The motto of Ghana is freedom and justice. Ghanaians have a responsibility to themselves and to Africa. They are the most revered among Africans. If they continue to allow themselves to be treated with disrespect and discourtesy, it can only continue. Racism, disrespect and discourtesy all deny that we live in a Global Free Market Society, as we have been made to understand what a free market is.
Observing the visa section of the British High Commission in Ghana, one cannot but come to the conclusion that Visa Officers are operating a ‘discriminatory interview & refusal model’ that rests “on the pillars of immigration control’ and ‘systematic discrimination’ against Ghanaians. Race prejudice and discrimination on the basis of skin colour are not supposed to happen in a free market according to how Ghanaians understand it.
The very environment of the VISA HALL in Ghana is pervasive with Xeno-racism. In fact the entire visa application environment rests on offensive ‘repressive policing’ by security officers and diverse security constructs that treat Ghanaians as aliens, outsiders and strangers.
Ghanaians, who have lived in the UK and some of whom are now British Citizens, are shocked that the Government of Ghana allows such xenophobia on Ghanaian soil in the name of British security.

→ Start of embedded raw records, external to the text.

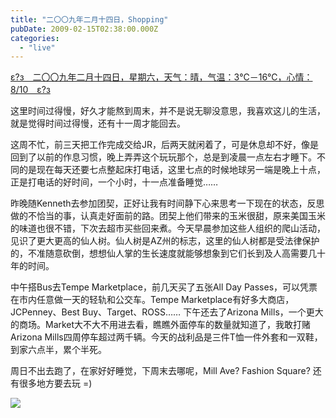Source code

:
 ```yaml
---
title: "二〇〇九年二月十四日，Shopping"
pubDate: 2009-02-15T02:38:00.000Z
categories: 
  - "live"
---
```


[ε?з　二〇〇九年二月十四日，星期六，天气：晴，气温：3℃－16℃，心情：8/10　ε?з](https://www.liuweinan.com)

  

这里时间过得慢，好久才能熬到周末，并不是说无聊没意思，我喜欢这儿的生活，就是觉得时间过得慢，还有十一周才能回去。

这周不忙，前三天把工作完成交给JR，后两天就闲着了，可是休息却不好，像是回到了以前的作息习惯，晚上弄弄这个玩玩那个，总是到凌晨一点左右才睡下。不同的是现在每天还要七点整起床打电话，这里七点的时候地球另一端是晚上十点，正是打电话的好时间，一个小时，十一点准备睡觉……

昨晚随Kenneth去参加团契，正好让我有时间静下心来思考一下现在的状态，反思做的不恰当的事，认真走好面前的路。团契上他们带来的玉米很甜，原来美国玉米的味道也很不错，下次去超市买些回来煮。今天早晨参加这些人组织的爬山活动，见识了更大更高的仙人树。仙人树是AZ州的标志，这里的仙人树都是受法律保护的，不准随意砍倒，想想仙人掌的生长速度就能够想象到它们长到及人高需要几十年的时间。

中午搭Bus去Tempe Marketplace，前几天买了五张All Day Passes，可以凭票在市内任意做一天的轻轨和公交车。Tempe Marketplace有好多大商店，JCPenney、Best Buy、Target、ROSS…… 下午还去了Arizona Mills，一个更大的商场。Market大不大不用进去看，瞧瞧外面停车的数量就知道了，我敢打赌Arizona Mills四周停车超过两千辆。今天的战利品是三件T恤一件外套和一双鞋，到家六点半，累个半死。

周日不出去跑了，在家好好睡觉，下周末去哪呢，Mill Ave? Fashion Square? 还有很多地方要去玩 =)

[![](http://lh3.ggpht.com/_yjXzvPDRjR4/SZd-lBCD7nI/AAAAAAAAEKc/UKKB96ErESc/s640/IMG_1062.JPG)](http://picasaweb.google.com/liuweinan85)
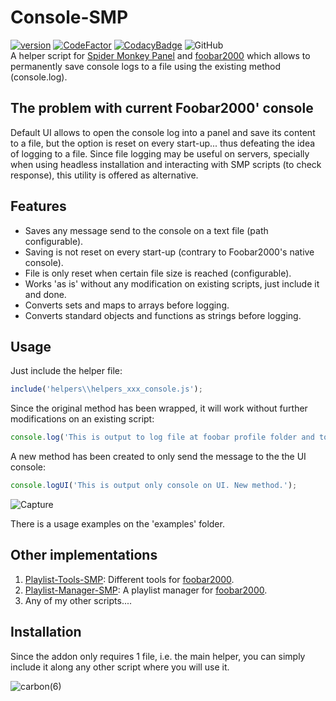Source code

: # Console-SMP
[![version][version_badge]][changelog]
[![CodeFactor][codefactor_badge]](https://www.codefactor.io/repository/github/regorxxx/Console-SMP/overview/main)
[![CodacyBadge][codacy_badge]](https://www.codacy.com/gh/regorxxx/Console-SMP/dashboard?utm_source=github.com&amp;utm_medium=referral&amp;utm_content=regorxxx/Console-SMP&amp;utm_campaign=Badge_Grade)
![GitHub](https://img.shields.io/github/license/regorxxx/Console-SMP)  
A helper script for [Spider Monkey Panel](https://theqwertiest.github.io/foo_spider_monkey_panel) and [foobar2000](https://www.foobar2000.org) which allows to permanently save console logs to a file using the existing method (console.log).

## The problem with current Foobar2000' console
Default UI allows to open the console log into a panel and save its content to a file, but the option is reset on every start-up... thus defeating the idea of logging to a file. Since file logging may be useful on servers, specially when using headless installation and interacting with SMP scripts (to check response), this utility is offered as alternative.

## Features
- Saves any message send to the console on a text file (path configurable).
- Saving is not reset on every start-up (contrary to Foobar2000's native console).  
- File is only reset when certain file size is reached (configurable).
- Works 'as is' without any modification on existing scripts, just include it and done.
- Converts sets and maps to arrays before logging.
- Converts standard objects and functions as strings before logging.

## Usage
Just include the helper file:
```javascript
include('helpers\\helpers_xxx_console.js');
```

Since the original method has been wrapped, it will work without further modifications on an existing script:
```javascript
console.log('This is output to log file at foobar profile folder and to console on UI.');
```

A new method has been created to only send the message to the the UI console:
```javascript
console.logUI('This is output only console on UI. New method.');
```

![Capture](https://user-images.githubusercontent.com/83307074/136626429-e29deefb-d334-4097-88d4-c096b263b436.JPG)

There is a usage examples on the 'examples' folder.

## Other implementations
 1. [Playlist-Tools-SMP](https://github.com/regorxxx/Playlist-Tools-SMP): Different tools for [foobar2000](https://www.foobar2000.org).
 2. [Playlist-Manager-SMP](https://github.com/regorxxx/Playlist-Manager-SMP): A playlist manager for [foobar2000](https://www.foobar2000.org). 
 3. Any of my other scripts....

## Installation
Since the addon only requires 1 file, i.e. the main helper, you can simply include it along any other script where you will use it.

![carbon(6)](https://user-images.githubusercontent.com/83307074/136626564-67b692d1-9435-4266-88aa-a38f44a99fbf.png)

[changelog]: CHANGELOG.md
[version_badge]: https://img.shields.io/github/release/regorxxx/Console-SMP.svg
[codacy_badge]: https://api.codacy.com/project/badge/Grade/3e59f8dccd204721a7801197d6c336ed
[codefactor_badge]: https://www.codefactor.io/repository/github/regorxxx/Console-SMP/badge/main
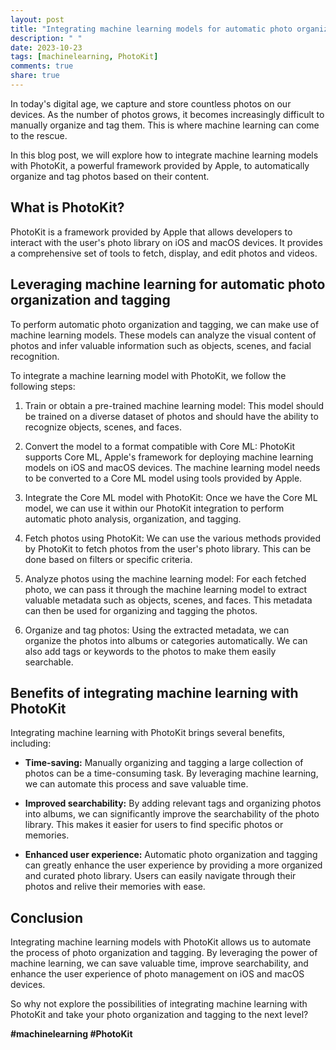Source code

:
 ```yaml
---
layout: post
title: "Integrating machine learning models for automatic photo organization and tagging with PhotoKit"
description: " "
date: 2023-10-23
tags: [machinelearning, PhotoKit]
comments: true
share: true
---
```


In today's digital age, we capture and store countless photos on our devices. As the number of photos grows, it becomes increasingly difficult to manually organize and tag them. This is where machine learning can come to the rescue.

In this blog post, we will explore how to integrate machine learning models with PhotoKit, a powerful framework provided by Apple, to automatically organize and tag photos based on their content.

## What is PhotoKit?

PhotoKit is a framework provided by Apple that allows developers to interact with the user's photo library on iOS and macOS devices. It provides a comprehensive set of tools to fetch, display, and edit photos and videos.

## Leveraging machine learning for automatic photo organization and tagging

To perform automatic photo organization and tagging, we can make use of machine learning models. These models can analyze the visual content of photos and infer valuable information such as objects, scenes, and facial recognition.

To integrate a machine learning model with PhotoKit, we follow the following steps:

1. Train or obtain a pre-trained machine learning model: This model should be trained on a diverse dataset of photos and should have the ability to recognize objects, scenes, and faces.

2. Convert the model to a format compatible with Core ML: PhotoKit supports Core ML, Apple's framework for deploying machine learning models on iOS and macOS devices. The machine learning model needs to be converted to a Core ML model using tools provided by Apple.

3. Integrate the Core ML model with PhotoKit: Once we have the Core ML model, we can use it within our PhotoKit integration to perform automatic photo analysis, organization, and tagging.

4. Fetch photos using PhotoKit: We can use the various methods provided by PhotoKit to fetch photos from the user's photo library. This can be done based on filters or specific criteria.

5. Analyze photos using the machine learning model: For each fetched photo, we can pass it through the machine learning model to extract valuable metadata such as objects, scenes, and faces. This metadata can then be used for organizing and tagging the photos.

6. Organize and tag photos: Using the extracted metadata, we can organize the photos into albums or categories automatically. We can also add tags or keywords to the photos to make them easily searchable.

## Benefits of integrating machine learning with PhotoKit

Integrating machine learning with PhotoKit brings several benefits, including:

- **Time-saving:** Manually organizing and tagging a large collection of photos can be a time-consuming task. By leveraging machine learning, we can automate this process and save valuable time.

- **Improved searchability:** By adding relevant tags and organizing photos into albums, we can significantly improve the searchability of the photo library. This makes it easier for users to find specific photos or memories.

- **Enhanced user experience:** Automatic photo organization and tagging can greatly enhance the user experience by providing a more organized and curated photo library. Users can easily navigate through their photos and relive their memories with ease.

## Conclusion

Integrating machine learning models with PhotoKit allows us to automate the process of photo organization and tagging. By leveraging the power of machine learning, we can save valuable time, improve searchability, and enhance the user experience of photo management on iOS and macOS devices.

So why not explore the possibilities of integrating machine learning with PhotoKit and take your photo organization and tagging to the next level?

**#machinelearning #PhotoKit**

What are the xeno-racist aspects of the British High Commission that deny there is a free market in the way Ghanaians have been misled to understand the free market? One is the pervasive anti-human intimidation like one finds in UK Detention Centres or British Prisons. A second is undue repressive interference by security officers in the queuing system throwing their weight around (and, can you imagine, even ordering Applicants where to stand like British Police Officers notoriously on their blatant ‘stop and search’ missions against young black men). A third is denying freedom of movement in line with free markets unless you have a justifiable bank draft – visa fees, yes money! A fourth is failing to create an environment fit for human beings to just relax and feel really free; the inhuman silence in what is akin to a prison cell they call a visa hall is really deafening. A fifth is the uncivil prevention of human beings from leaving to get some water or food. A sixth is the sheer inhuman and general unfriendliness and pervasive preoccupation with enforcing rules and regulations. A seventh is the pervasive absence of human beings that are just ‘helpful’ and ‘courteous’. In short, if you like, there is simply no ‘free’ market customer care.
There is little evidence that the British High Commission in Ghana sees Ghanaian visa applicants as human beings. As if this is not enough, the repressive processes continue when you land at Heathrow Airport. The dehumanisation continues unabated. The Heathrow immigration officers forget to offer customer service that is human. Every black face is treated as a persona non grata in a long winding queue that defies market logic and decent customer service. They go through your travel documents not to be courteously helpful but to find reasons to detain you, deport you and while deporting you through their outsourced agencies add assault and monkey-calling insults on the least chance. This Free Market Society thing must surely be a fraud.